かくして、自己の良心に従ったドイルは、『ホームズの思い出』の「最後の事件」で、犯罪王モリアティ教授にホームズを抹殺させてしまった。 これを読んだホームズの愛読者は驚愕し、失望すると同時に、ドイルに激しい怒りをぶつけてきた。ドイルの家には「人でなし!」「ホームズを何故殺した!」「ホームズを生かせ!」といった愛読者の非難の投書が殺到し、ドイルが町を歩くと、「人殺し!」と腐った卵をぶつけられたこともあった。

ドイルは驚くと同時に感激した。かくもホームズを愛してくれるファンが大勢いるとは作家冥利に尽きる。それとも知らず、自分の都合でホームズを殺してしまったことは浅慮だったと、深く自らを恥じた。幸いなことに、「最後の事件」はホームズの失踪で終わり、ワトスン博士の必死の捜索にもかかわらず、死体は発見されていなかった。そこでドイルは、ホームズが死んだと見せかけてモリアティの残党の目を欺き、実は密かに生きて探偵を続けていたのだということにした。これが「空家の冒険」(1903)で、ホームズは九年ぶりにワトスン博士や読者の前に姿を現した。読者は熱狂してこれを迎えた。これを掲載した「ストランド」誌は増刷につぐ増刷だった。

ドイルは「緋色の研究」「四つの署名」「バスカーヴィルの犬」「恐怖の谷」の四冊の長編、「ホームズの冒険」「思い出」「帰還」「最後の挨拶」「事件簿」の五冊(五十六篇)の短編集を四十年にわたって書き、最後にこの名探偵を地方の農園に隠退させ、養蜂と読書の晩年を送らせた。

ドイルにはナイトの称号が贈られたが、彼自身はホームズものを自作のなかでは高く評価していなかった。むしろ歴史ロマン「勇者ジェラール」や「ホワイト・カンパニー」を代表作としていた。作者の思惑と読者の人気が一致しないのは珍しいことではない。人気というものは、創り出すものではなく、生まれるものなのだ。

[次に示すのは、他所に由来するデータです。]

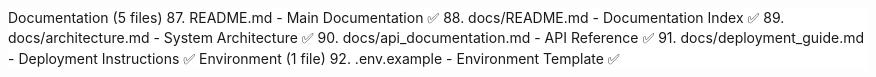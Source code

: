 Documentation (5 files)
87. README.md - Main Documentation ✅
88. docs/README.md - Documentation Index ✅
89. docs/architecture.md - System Architecture ✅
90. docs/api_documentation.md - API Reference ✅
91. docs/deployment_guide.md - Deployment Instructions ✅
Environment (1 file)
92. .env.example - Environment Template ✅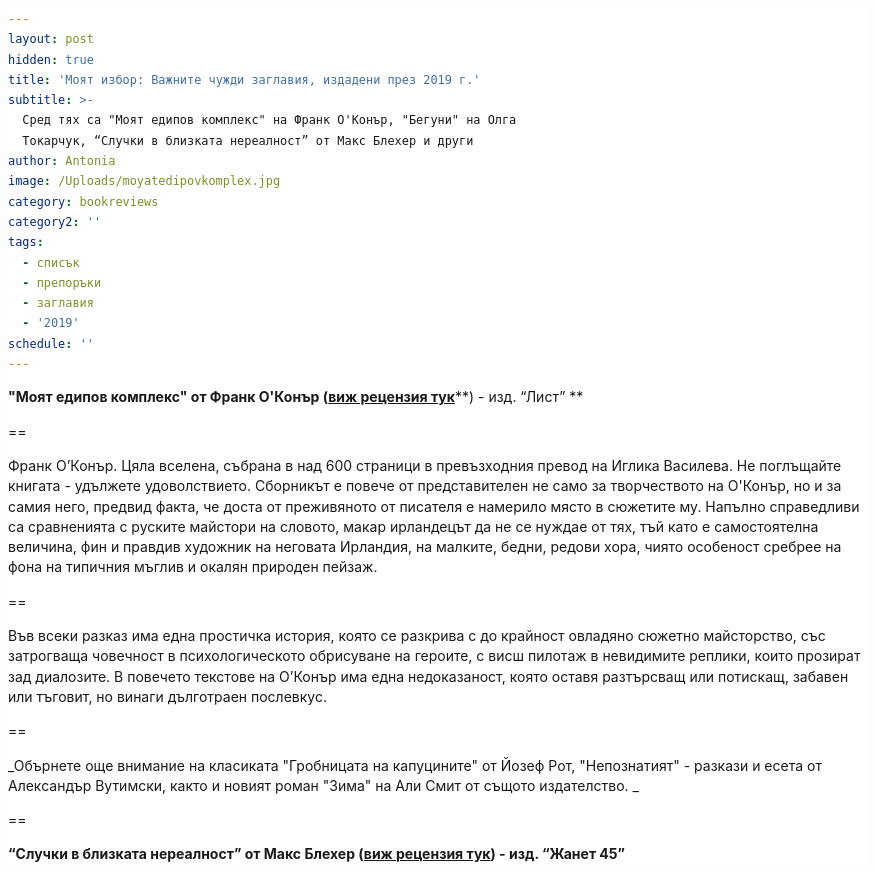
 ```yaml
---
layout: post
hidden: true
title: 'Моят избор: Важните чужди заглавия, издадени през 2019 г.'
subtitle: >-
  Сред тях са "Моят едипов комплекс" на Франк О'Конър, "Бегуни" на Олга
  Токарчук, “Случки в близката нереалност” от Макс Блехер и други
author: Antonia
image: /Uploads/moyatedipovkomplex.jpg
category: bookreviews
category2: ''
tags:
  - списък
  - препоръки
  - заглавия
  - '2019'
schedule: ''
---
```

**"Моят едипов комплекс" от Франк О'Конър (**[**виж рецензия тук**](https://literaturnirazgovori.com/bookreviews/2019/09/13/11-16-%D1%80%D0%B5%D1%86%D0%B5%D0%BD%D0%B7%D0%B8%D1%8F-%D0%BC%D0%BE%D1%8F%D1%82-%D0%B5%D0%B4%D0%B8%D0%BF%D0%BE%D0%B2-%D0%BA%D0%BE%D0%BC%D0%BF%D0%BB%D0%B5%D0%BA%D1%81-%D0%BE%D1%82-%D1%84%D1%80%D0%B0%D0%BD%D0%BA-%D0%BE%D0%BA%D0%BE%D0%BD%D1%8A%D1%80.html)**) - изд. “Лист” **

\==

Франк О’Конър. Цяла вселена, събрана в над 600 страници в превъзходния превод на Иглика Василева. Не поглъщайте книгата - удължете удоволствието. Сборникът е повече от представителен не само за творчеството на О'Конър, но и за самия него, предвид факта, че доста от преживяното от писателя е намерило място в сюжетите му. Напълно справедливи са сравненията с руските майстори на словото, макар ирландецът да не се нуждае от тях, тъй като е самостоятелна величина, фин и правдив художник на неговата Ирландия, на малките, бедни, редови хора, чиято особеност сребрее на фона на типичния мъглив и окалян природен пейзаж. 

\==

Във всеки разказ има една простичка история, която се разкрива с до крайност овладяно сюжетно майсторство, със затрогваща човечност в психологическото обрисуване на героите, с висш пилотаж в невидимите реплики, които прозират зад диалозите. В повечето текстове на О’Конър има една недоказаност, която оставя разтърсващ или потискащ, забавен или тъговит, но винаги дълготраен послевкус. 

\==

_Обърнете още внимание на класиката "Гробницата на капуцините" от Йозеф Рот, "Непознатият" - разкази и есета от Александър Вутимски, както и новият роман "Зима" на Али Смит от същото издателство. _

\==

**“Случки в близката нереалност” от Макс Блехер (**[**виж рецензия тук**](https://literaturnirazgovori.com/bookreviews/2019/10/28/09-11-%D0%B4%D0%B2%D0%B0-%D1%80%D0%BE%D0%BC%D0%B0%D0%BD%D0%B0-%D0%BD%D0%B0-%D0%BC%D0%B0%D0%BA%D1%81-%D0%B1%D0%BB%D0%B5%D1%85%D0%B5%D1%80-%D0%B1%D0%BE%D0%BB%D0%B5%D0%B7%D0%BD%D0%B5%D0%BD%D0%BE-%D0%BB%D0%B8%D1%87%D0%B5%D0%BD-%D0%B5%D0%BA%D0%BF%D0%B5%D1%80%D0%B8%D0%BC%D0%B5%D0%BD%D1%82-%D1%81-%D0%BD%D0%B5%D1%80%D0%B5%D0%B0%D0%BB%D0%BD%D0%BE%D1%81%D1%82%D1%82%D0%B0.html)**) - изд. “Жанет 45”**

ホームズが誕生して百年になるが、ホームズの熱狂的なファンは、各国でホームズ研究グループを作った。アメリカにはベイカー・ストリート・イレギュラーズという由緒ある団体があり、イギリスにはホームズ研究の本部がある。日本でも「日本シャーロック・ホームズ・クラブ」が生まれ、ファンが研究活動を続けている。「ホームズ学」は「シャーロキアナ」と呼ばれ、研究者は「シャーロキアン」である。現在でもホームズの研究書や模作は世界中で毎年出版されている。

どうしてこれほどまでにホームズが愛されるのかといえば、その作品が発端の不可思議性、中途のサスペンス、結末の意外性といった本格ミステリのパターンを創造した作品であり、加うるにプロットの巧みさ、独創的なトリック、ホームズとワトスンの人間的魅力、ヴィクトリア朝の雰囲気など、他の追随を許さないものがある。ミステリを語る場合には、必読の古典であり、その後生まれた名作に比べても遜色のない、永遠の価値を持っている。

ポオを生みの親としたミステリは、ここにドイルを育ての親として、着実にその根を広げていったのである。ホームズ作品のベスト5は、私見では、「赤髪連盟」「唇のねじれた男」「ソア橋の事件」「まだらの紐」「六つのナポレオン」である。